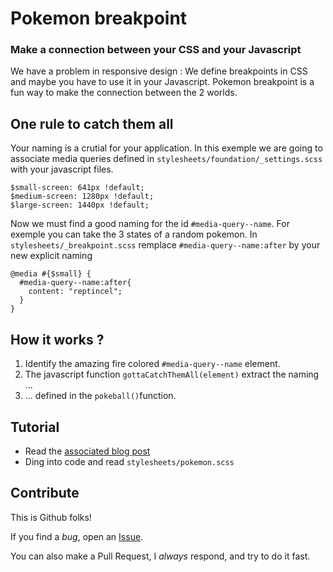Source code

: # Pokemon breakpoint

### Make a connection between your CSS and your Javascript

We have a problem in responsive design : We define breakpoints in CSS and maybe you have to use it in your Javascript.
Pokemon breakpoint is a fun way to make the connection between the 2 worlds.

## One rule to catch them all
Your naming is a crutial for your application.
In this exemple we are going to associate media queries defined in `stylesheets/foundation/_settings.scss` with your javascript files.

    $small-screen: 641px !default;
    $medium-screen: 1280px !default;
    $large-screen: 1440px !default;

Now we must find a good naming for the id `#media-query--name`.
For exemple you can take the 3 states of a random pokemon.
In `stylesheets/_breakpoint.scss` remplace `#media-query--name:after` by your new explicit naming

    @media #{$small} {
      #media-query--name:after{
        content: "reptincel";
      }
    }

## How it works ?
1. Identify the amazing fire colored `#media-query--name` element.
2. The javascript function `gottaCatchThemAll(element)` extract the naming ...
3. ... defined in the `pokeball()`function.

## Tutorial

- Read the [associated blog post](http://blog.davidleuliette.com)
- Ding into code and read `stylesheets/pokemon.scss`

## Contribute

This is Github folks!

If you find a *bug*, open an [Issue](https://github.com/flexbox/pokemon-breakpoint/issues).

You can also make a Pull Request, I *always* respond, and try to do it fast.
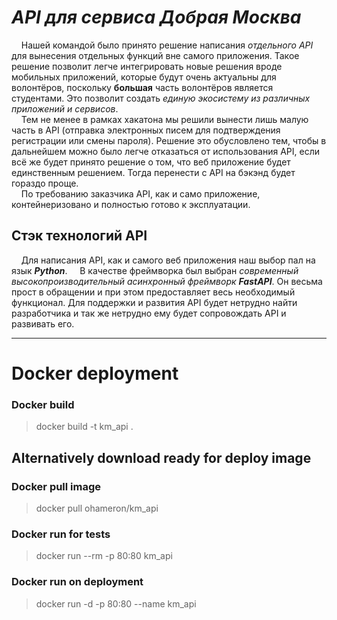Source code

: # ***API для сервиса Добрая Москва***

&nbsp;&nbsp;&nbsp;&nbsp;Нашей командой было принято решение написания *отдельного API* для вынесения отдельных функций вне самого приложения. Такое решение позволит легче интегрировать новые решения вроде мобильных приложений, которые будут очень актуальны для волонтёров, поскольку **большая** часть волонтёров является студентами. Это позволит создать *единую экосистему из различных приложений и сервисов*.  
&nbsp;&nbsp;&nbsp;&nbsp;Тем не менее в рамках хакатона мы решили вынести лишь малую часть в API (отправка электронных писем для подтверждения регистрации или смены пароля). Решение это обусловлено тем, чтобы в дальнейшем можно было легче отказаться от использования API, если всё же будет принято решение о том, что веб приложение будет единственным решением. Тогда перенести с API на бэкэнд будет гораздо проще.  
&nbsp;&nbsp;&nbsp;&nbsp;По требованию заказчика API, как и само приложение, контейнеризовано и полностью готово к эксплуатации.

## **Стэк технологий API**
&nbsp;&nbsp;&nbsp;&nbsp;Для написания API, как и самого веб приложения наш выбор пал на язык ***Python***.
&nbsp;&nbsp;&nbsp;&nbsp;В качестве фреймворка был выбран *современный высокопроизводительный асинхронный фреймворк* ***FastAPI***. Он весьма прост в обращении и при этом предоставляет весь необходимый функционал. Для поддержки и развития API будет нетрудно найти разработчика и так же нетрудно ему будет сопровождать API и развивать его.

---

# **Docker deployment**
### Docker build
> docker build -t km_api .

## Alternatively download ready for deploy image 
### Docker pull image
> docker pull ohameron/km_api

### Docker run for tests
> docker run --rm -p 80:80 km_api

### Docker run on deployment
> docker run -d -p 80:80 --name km_api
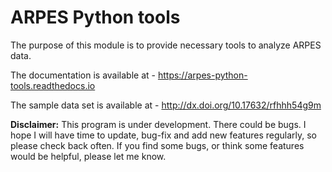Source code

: # ARPES Python tools

The purpose of this module is to provide necessary tools to analyze ARPES data.

The documentation is available at - <https://arpes-python-tools.readthedocs.io>

The sample data set is available at - <http://dx.doi.org/10.17632/rfhhh54g9m>

**Disclaimer:** This program is under development. There could be bugs. I hope I will have time to update, bug-fix and add new features regularly, so please check back often. If you find some bugs, or think some features would be helpful, please let me know.
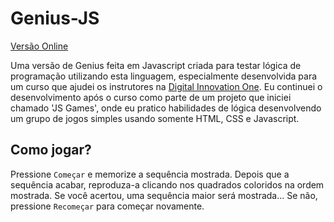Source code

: # Genius-JS 

[Versão Online]("https://mos2077.github.io/genius-js/")

Uma versão de Genius feita em Javascript criada para testar lógica de programação utilizando esta linguagem, especialmente desenvolvida para um curso que ajudei os instrutores na [Digital Innovation One](www.dio.me). Eu continuei o desenvolvimento após o curso como parte de um projeto que iniciei chamado 'JS Games', onde eu pratico habilidades de lógica desenvolvendo um grupo de jogos simples usando somente HTML, CSS e Javascript.

## Como jogar?

Pressione `Começar` e memorize a sequência mostrada. Depois que a sequência acabar, reproduza-a clicando nos quadrados coloridos na ordem mostrada. Se você acertou, uma sequência maior será mostrada... Se não, pressione `Recomeçar` para começar novamente.
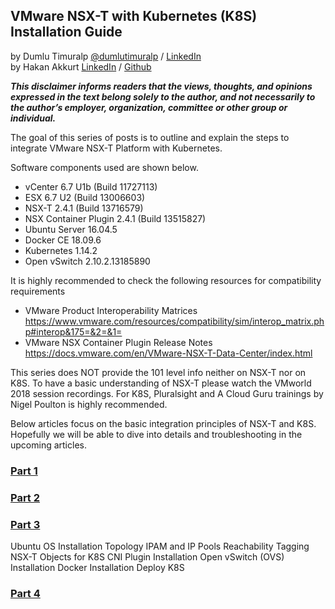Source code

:## VMware NSX-T with Kubernetes (K8S) Installation Guide
by Dumlu Timuralp [@dumlutimuralp](https://twitter.com/dumlutimuralp) / [LinkedIn](https://www.linkedin.com/in/dumlutimuralp/)  
by Hakan Akkurt [LinkedIn](https://www.linkedin.com/in/hakkurt/) / [Github](https://github.com/hakkurt)

_**This disclaimer informs readers that the views, thoughts, and opinions expressed in the text belong solely to the author, and not necessarily to the author’s employer, organization, committee or other group or individual.**_

The goal of this series of posts is to outline and explain the steps to integrate VMware NSX-T Platform with Kubernetes. 

Software components used are shown below.

- vCenter 6.7 U1b (Build 11727113)
- ESX 6.7 U2 (Build 13006603)
- NSX-T 2.4.1 (Build 13716579)
- NSX Container Plugin 2.4.1 (Build 13515827)
- Ubuntu Server 16.04.5
- Docker CE 18.09.6
- Kubernetes 1.14.2
- Open vSwitch 2.10.2.13185890

It is highly recommended to check the following resources for compatibility requirements
* VMware Product Interoperability Matrices  
https://www.vmware.com/resources/compatibility/sim/interop_matrix.php#interop&175=&2=&1=
* VMware NSX Container Plugin Release Notes 
https://docs.vmware.com/en/VMware-NSX-T-Data-Center/index.html

This series does NOT provide the 101 level info neither on NSX-T nor on K8S. To have a basic understanding of NSX-T please watch the VMworld 2018 session recordings. For K8S, Pluralsight and A Cloud Guru trainings by Nigel Poulton is highly recommended.  

Below articles focus on the basic integration principles of NSX-T and K8S. Hopefully we will be able to dive into details and troubleshooting in the upcoming articles.

### [Part 1](https://github.com/dumlutimuralp/nsx-t-k8s/blob/master/Part%201/README.md)

### [Part 2](https://github.com/dumlutimuralp/nsx-t-k8s/blob/master/Part%202/README.md)

### [Part 3](https://github.com/dumlutimuralp/nsx-t-k8s/blob/master/Part%203/README.md)

Ubuntu OS Installation
Topology
IPAM and IP Pools
Reachability
Tagging NSX-T Objects for K8S
CNI Plugin Installation
Open vSwitch (OVS) Installation
Docker Installation
Deploy K8S

### [Part 4](https://github.com/dumlutimuralp/nsx-t-k8s/blob/master/Part%204/README.md)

:: To do ::
Track down all lines above with the string "screen" and copy them.

:: Written answer ::
    $small-screen: 641px !default;
    $medium-screen: 1280px !default;
    $large-screen: 1440px !default;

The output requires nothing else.